Profitant du fait que son mari n'était pas totalement d'aplomb, debout au-dessus de son siège, mais à demi penché à cause de la table, elle l'agrippa par les cheveux et le ramena violemment à sa place. Incommodé par la blessure à la nuque, interloqué par la situation, l'homme ne résista pas.
Avec un cri de rage, la femme extirpa l'outil de cuisine de sa gaine de chair, libérant un nouveau flot d'hémoglobine. Du même geste, elle lui asséna un nouveau assaut qui s'engouffra cette fois presque jusqu'au tiers de la spatule en bois, aussitôt immergée par un flot de liquide chaud et rouge. À la radio, Bryan Adams céda le pas à AC/DC et leur chanson ''Back in Black'', ajoutant une ambiance surréaliste à la scène.
Arnold fut subitement pris d'une crise de tremblements, ouvrant et fermant la bouche comme un poisson hors de l'eau. Ses bras s'agitaient en tous sens, frappant la table, envoyant voler l'assiette et le déjeuner entamé. L'assiette au liseré doré éclata avec fracas sur le carrelage, mais le couple n'y prêta aucune attention. Le drame qui se jouait présentement semblait aspirer le temps lui-même, alors que le monde paraissait s'être figé, attendant le dénouement pour reprendre son cours.
Arnold n'avait toujours pas prononcé le moindre mot, luttant pour sa survie. La femme tenait bon sur sa prise, cherchant à enfoncer davantage son arme improvisée dans la tête.
Jamais plus ils ne la rabaisseraient. Jamais plus ils ne se moqueraient.
Elle avait l'impression de voir alternativement le visage de son père, puis celui d'Arnold sur le corps qui se débattait frénétiquement, levant les mains pour tenter de déloger l'intrus de sa nuque. Mais la spatule était hors de portée. Après une ruée vers l'arrière d'Arnie, Bettany retraita jusqu'à ce que son dos heurte le comptoir. Elle vit sans y croire son mari finir par s'affaler mollement sur sa chaise, un long filet de sang descendant le long de son dos et de ses omoplates pour venir se perdre dans les replis de son boxer. Le tissu du siège commençait déjà à s'imbiber avant que l'homme n'arrête finalement de bouger.
Soudainement, plus rien de bougeait dans la cuisine. Les traits tirés, les yeux exorbités, Bettany observait son œuvre avec un sentiment mitigé, à mi-chemin entre l'horreur et la jubilation. Oui, elle avait tué un homme de sang-froid... mais la voilà libre, sans bourreau !
Elle couvrit sa bouche de ses deux mains, échappant un rire sans joie qui ressemble davantage à un jappement. Des larmes s'écoulaient librement de ses paupières, tandis qu'un poids glissait de ses épaules. Elle vacilla sur ses jambes et s'adossa au comptoir pour se retenir. Comme un drapeau planté au sommet de l'Everest, la partie plate de la spatule tenait toujours bien droite, dépassant de la nuque d'Arnold.
Elle prit une grande inspiration, remarquant pour la première fois la journée ensoleillée, par la fenêtre.

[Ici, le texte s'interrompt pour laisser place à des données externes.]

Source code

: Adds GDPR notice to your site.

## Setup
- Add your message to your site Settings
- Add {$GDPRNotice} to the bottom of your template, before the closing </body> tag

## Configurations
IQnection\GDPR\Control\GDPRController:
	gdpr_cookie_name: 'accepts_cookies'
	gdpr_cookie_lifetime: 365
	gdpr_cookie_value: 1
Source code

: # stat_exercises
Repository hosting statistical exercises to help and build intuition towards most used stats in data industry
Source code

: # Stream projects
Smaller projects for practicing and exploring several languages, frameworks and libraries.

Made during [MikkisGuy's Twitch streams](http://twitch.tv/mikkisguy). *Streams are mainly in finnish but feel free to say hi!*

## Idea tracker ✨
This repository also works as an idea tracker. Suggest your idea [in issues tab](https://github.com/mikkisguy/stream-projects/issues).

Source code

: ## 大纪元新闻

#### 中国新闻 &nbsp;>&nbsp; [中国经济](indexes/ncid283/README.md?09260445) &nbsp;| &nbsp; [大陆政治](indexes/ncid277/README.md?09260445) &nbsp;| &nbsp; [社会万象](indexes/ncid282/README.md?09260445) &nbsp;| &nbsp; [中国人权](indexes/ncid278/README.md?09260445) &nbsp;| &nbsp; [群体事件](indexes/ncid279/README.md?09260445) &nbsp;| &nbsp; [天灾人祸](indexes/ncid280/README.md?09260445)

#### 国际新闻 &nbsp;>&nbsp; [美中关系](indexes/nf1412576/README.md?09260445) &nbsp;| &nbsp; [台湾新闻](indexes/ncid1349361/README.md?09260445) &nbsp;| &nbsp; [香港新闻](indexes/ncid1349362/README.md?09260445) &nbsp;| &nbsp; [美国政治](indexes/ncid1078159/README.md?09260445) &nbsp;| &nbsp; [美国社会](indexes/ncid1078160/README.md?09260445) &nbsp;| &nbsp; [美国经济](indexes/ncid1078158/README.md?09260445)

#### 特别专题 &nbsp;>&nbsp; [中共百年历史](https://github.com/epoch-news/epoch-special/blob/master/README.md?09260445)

Elle entendait les oiseaux chanter leurs mélodies, s'entremêlant aux dernières notes provenant de la radio. Elle sentait qu'elle n'avait plus toute sa tête, emportée dans la tourmente de sa vie bordélique. Maintenant que l'irréparable avait été commis, c'était avec sérénité qu'elle se laisserait dériver : elle avait combattu et vaincu son monstre personnel. Rien à ajouter dans son cas.

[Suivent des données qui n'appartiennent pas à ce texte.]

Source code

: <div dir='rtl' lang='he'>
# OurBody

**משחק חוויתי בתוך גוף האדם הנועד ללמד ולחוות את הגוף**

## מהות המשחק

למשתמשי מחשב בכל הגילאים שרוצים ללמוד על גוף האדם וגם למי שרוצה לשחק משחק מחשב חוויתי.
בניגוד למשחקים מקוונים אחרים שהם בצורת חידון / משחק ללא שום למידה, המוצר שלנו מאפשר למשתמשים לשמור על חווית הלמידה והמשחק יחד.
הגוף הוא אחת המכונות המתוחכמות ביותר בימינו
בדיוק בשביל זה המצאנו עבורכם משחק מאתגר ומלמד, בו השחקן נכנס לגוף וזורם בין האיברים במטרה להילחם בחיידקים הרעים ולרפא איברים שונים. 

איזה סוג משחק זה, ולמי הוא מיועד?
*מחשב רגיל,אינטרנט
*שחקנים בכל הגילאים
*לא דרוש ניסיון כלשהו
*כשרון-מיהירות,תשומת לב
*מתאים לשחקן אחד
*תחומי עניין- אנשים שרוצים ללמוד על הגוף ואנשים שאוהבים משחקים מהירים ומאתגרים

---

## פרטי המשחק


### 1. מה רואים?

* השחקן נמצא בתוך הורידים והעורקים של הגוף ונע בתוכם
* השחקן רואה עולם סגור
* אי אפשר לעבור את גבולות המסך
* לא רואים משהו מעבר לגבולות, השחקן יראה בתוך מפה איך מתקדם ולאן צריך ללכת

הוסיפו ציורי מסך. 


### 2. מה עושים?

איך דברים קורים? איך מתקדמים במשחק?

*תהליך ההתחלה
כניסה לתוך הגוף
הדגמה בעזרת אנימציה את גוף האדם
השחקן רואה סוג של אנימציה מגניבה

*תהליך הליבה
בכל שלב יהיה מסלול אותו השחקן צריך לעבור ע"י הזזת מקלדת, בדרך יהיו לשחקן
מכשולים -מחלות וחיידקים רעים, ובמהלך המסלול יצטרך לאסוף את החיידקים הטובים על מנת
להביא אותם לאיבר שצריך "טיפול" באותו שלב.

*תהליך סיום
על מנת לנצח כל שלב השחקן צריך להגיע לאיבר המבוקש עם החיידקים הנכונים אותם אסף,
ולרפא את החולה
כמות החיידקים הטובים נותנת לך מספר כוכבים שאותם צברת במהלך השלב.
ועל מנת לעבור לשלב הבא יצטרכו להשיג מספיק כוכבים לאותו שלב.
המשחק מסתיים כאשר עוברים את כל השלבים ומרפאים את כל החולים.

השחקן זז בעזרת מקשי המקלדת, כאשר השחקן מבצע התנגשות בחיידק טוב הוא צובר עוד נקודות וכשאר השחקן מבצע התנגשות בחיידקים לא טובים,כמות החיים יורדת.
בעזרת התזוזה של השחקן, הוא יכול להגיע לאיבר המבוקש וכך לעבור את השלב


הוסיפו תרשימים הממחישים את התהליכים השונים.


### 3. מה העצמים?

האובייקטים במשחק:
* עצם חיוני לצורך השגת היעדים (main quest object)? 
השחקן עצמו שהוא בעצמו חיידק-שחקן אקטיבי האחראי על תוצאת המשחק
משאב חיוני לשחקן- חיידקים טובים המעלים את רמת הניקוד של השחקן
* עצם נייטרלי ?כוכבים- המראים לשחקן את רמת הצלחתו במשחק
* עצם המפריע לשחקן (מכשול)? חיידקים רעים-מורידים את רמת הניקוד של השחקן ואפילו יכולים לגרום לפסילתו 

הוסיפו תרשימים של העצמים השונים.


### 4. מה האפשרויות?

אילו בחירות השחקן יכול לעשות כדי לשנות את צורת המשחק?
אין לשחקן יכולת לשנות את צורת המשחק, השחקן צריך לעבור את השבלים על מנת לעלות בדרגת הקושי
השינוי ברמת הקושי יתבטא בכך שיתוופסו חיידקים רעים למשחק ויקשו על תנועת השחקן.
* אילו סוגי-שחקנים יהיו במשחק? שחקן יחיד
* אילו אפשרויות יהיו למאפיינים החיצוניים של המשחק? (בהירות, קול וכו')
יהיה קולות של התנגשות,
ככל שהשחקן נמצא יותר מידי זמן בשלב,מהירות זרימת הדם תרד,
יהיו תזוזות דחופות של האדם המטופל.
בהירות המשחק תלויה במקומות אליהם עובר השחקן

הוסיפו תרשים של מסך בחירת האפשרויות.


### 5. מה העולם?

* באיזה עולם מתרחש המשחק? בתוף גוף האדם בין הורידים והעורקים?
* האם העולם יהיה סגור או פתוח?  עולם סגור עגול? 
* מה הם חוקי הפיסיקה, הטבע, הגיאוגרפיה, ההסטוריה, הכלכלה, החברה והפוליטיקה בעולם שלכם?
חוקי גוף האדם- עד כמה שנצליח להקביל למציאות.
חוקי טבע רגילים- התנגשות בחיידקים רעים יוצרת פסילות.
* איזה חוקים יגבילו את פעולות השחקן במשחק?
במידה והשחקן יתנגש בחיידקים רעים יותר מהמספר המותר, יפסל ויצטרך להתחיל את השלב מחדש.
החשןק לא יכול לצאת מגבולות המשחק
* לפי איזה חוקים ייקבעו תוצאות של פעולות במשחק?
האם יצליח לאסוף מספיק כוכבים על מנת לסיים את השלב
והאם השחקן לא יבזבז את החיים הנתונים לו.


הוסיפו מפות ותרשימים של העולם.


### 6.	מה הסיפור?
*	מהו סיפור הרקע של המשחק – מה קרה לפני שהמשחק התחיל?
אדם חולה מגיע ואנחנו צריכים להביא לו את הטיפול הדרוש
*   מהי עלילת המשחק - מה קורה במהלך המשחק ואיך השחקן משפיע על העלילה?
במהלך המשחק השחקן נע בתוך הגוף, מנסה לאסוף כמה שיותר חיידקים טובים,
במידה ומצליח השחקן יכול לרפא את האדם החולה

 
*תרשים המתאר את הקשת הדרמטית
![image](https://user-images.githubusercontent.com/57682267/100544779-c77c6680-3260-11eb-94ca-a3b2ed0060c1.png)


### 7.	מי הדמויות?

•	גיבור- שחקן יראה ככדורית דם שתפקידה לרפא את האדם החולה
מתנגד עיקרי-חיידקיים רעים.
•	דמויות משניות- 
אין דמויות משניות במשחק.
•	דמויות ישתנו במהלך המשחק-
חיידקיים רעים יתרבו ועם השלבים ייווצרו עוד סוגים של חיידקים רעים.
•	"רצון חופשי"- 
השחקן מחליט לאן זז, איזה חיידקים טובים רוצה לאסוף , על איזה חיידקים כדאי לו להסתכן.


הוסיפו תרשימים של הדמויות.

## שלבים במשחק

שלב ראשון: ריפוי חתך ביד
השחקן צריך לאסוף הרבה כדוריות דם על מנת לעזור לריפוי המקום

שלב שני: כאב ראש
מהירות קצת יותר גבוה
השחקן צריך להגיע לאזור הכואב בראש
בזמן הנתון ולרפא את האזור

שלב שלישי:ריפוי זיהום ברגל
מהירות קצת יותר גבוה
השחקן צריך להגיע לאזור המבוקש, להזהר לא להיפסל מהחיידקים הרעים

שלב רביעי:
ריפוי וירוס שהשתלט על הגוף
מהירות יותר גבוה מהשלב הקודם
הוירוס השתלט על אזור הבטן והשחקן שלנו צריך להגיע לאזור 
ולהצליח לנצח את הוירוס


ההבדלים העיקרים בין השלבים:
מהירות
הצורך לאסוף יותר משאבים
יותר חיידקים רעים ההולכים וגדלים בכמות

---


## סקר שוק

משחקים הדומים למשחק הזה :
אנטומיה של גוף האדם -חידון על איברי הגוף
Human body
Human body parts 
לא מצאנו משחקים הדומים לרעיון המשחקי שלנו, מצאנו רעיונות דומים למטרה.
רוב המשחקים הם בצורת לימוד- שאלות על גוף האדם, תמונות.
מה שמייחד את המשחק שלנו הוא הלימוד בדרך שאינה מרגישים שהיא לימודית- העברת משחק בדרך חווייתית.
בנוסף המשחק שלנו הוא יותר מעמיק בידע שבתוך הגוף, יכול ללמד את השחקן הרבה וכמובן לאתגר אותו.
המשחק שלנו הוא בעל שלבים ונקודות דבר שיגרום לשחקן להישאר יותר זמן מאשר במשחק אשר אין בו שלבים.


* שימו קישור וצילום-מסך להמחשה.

Regardant autour d'elle, Bettany détailla le dégât de porcelaine et les résidus d'œufs et de bacon. La scène finit par réveiller son estomac et une faim vorace la prit. La femme se détourna du cadavre d'Arnold, ouvrant le tiroir pour récupérer une nouvelle spatule, en plastique celle-là. Elle attrapa la poêle avec l'intention de se faire à manger.

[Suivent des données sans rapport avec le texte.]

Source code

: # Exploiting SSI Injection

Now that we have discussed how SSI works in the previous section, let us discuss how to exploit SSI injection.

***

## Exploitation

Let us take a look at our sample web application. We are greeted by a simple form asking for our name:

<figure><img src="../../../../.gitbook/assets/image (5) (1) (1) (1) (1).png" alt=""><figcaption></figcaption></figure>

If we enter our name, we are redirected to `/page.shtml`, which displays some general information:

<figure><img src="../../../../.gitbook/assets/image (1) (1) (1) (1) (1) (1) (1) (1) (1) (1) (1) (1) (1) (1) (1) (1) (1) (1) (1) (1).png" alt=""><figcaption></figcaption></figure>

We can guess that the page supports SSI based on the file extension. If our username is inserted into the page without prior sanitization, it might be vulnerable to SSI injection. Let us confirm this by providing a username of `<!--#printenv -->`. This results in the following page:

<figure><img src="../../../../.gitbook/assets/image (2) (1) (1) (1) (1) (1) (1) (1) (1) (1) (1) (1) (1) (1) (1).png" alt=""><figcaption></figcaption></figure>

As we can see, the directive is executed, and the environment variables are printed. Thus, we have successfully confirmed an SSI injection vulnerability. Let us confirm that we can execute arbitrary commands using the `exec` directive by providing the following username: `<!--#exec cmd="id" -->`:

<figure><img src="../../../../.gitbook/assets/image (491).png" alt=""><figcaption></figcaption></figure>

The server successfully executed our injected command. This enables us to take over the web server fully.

Après, elle irait peut-être courir les boutiques ou profiter simplement du soleil ? Elle devrait faire face à la réalité éventuellement, mais la réalité pouvait attendre qu'elle savoure sa victoire. À la radio, elle entendit les premiers accords de la chanson ''Sweet Child O' Mine'' de Guns N' Roses et se mit à fredonner doucement, se balançant de gauche à droite.